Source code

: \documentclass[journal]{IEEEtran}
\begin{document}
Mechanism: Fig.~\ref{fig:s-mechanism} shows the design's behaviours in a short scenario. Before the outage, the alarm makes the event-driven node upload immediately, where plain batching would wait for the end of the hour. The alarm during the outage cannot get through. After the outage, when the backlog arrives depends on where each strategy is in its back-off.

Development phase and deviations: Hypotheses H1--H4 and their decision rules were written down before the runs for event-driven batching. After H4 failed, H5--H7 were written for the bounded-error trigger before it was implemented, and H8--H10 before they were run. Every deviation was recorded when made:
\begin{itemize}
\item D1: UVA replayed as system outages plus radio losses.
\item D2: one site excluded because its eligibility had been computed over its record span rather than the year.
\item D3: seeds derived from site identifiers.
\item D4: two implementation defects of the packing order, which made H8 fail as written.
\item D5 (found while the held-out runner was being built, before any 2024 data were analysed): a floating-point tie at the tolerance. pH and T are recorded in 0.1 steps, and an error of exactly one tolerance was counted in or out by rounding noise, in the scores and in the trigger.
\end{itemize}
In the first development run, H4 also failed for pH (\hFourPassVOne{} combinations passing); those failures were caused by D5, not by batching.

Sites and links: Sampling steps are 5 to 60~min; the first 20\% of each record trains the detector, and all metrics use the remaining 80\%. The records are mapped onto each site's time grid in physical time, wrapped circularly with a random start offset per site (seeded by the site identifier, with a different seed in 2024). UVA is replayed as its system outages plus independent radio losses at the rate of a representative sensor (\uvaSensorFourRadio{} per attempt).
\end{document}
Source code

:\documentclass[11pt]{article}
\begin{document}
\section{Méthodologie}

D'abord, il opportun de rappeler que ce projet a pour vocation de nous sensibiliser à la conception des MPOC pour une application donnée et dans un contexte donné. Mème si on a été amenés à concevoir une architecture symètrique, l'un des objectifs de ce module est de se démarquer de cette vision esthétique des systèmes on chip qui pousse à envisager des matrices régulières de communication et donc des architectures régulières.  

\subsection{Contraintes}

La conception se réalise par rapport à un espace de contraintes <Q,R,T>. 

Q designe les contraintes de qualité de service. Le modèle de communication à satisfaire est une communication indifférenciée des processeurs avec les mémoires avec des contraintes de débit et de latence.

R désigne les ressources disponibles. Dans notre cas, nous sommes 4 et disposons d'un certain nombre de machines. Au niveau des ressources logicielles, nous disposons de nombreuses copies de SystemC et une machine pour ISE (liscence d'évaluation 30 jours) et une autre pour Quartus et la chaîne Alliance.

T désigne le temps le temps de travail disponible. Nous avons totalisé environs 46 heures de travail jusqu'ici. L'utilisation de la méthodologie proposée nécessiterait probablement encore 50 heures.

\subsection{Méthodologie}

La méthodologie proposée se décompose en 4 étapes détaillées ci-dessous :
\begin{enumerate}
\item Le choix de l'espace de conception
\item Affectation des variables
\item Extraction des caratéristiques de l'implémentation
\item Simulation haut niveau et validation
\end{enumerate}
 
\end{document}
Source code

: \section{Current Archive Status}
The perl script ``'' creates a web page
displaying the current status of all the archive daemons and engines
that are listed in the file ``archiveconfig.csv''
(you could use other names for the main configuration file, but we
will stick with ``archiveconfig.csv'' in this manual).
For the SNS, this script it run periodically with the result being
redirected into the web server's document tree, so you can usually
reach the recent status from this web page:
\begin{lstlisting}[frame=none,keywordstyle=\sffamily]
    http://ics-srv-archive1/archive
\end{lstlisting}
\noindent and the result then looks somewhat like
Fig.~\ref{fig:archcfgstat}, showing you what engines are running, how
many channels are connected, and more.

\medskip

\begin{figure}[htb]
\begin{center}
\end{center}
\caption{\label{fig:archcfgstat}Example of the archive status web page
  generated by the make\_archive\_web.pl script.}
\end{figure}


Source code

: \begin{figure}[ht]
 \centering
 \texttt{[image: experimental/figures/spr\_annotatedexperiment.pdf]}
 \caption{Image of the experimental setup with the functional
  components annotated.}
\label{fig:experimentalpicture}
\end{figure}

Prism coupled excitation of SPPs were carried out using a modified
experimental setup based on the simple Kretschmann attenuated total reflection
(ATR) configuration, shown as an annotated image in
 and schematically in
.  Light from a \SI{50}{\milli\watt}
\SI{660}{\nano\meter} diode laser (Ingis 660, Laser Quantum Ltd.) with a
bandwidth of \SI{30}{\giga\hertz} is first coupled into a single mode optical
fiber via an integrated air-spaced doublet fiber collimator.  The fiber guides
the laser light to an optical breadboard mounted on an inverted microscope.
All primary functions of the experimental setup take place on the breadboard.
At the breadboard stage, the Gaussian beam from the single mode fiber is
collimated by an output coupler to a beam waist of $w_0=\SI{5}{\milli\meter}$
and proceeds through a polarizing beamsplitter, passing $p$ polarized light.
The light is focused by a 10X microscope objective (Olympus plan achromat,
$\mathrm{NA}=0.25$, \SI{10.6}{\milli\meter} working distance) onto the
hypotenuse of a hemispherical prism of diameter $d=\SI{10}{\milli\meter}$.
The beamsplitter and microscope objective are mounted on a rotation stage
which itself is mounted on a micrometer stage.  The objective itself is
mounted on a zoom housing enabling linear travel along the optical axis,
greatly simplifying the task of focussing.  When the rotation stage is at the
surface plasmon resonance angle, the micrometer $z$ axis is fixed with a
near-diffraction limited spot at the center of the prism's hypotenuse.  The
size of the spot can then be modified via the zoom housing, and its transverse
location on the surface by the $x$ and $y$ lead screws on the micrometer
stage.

## Requirement
"spot" is the string to look for; please copy every line of the records above where it appears.

## Answer to this problem
near-diffraction limited spot at the center of the prism's hypotenuse.  The
size of the spot can then be modified via the zoom housing, and its transverse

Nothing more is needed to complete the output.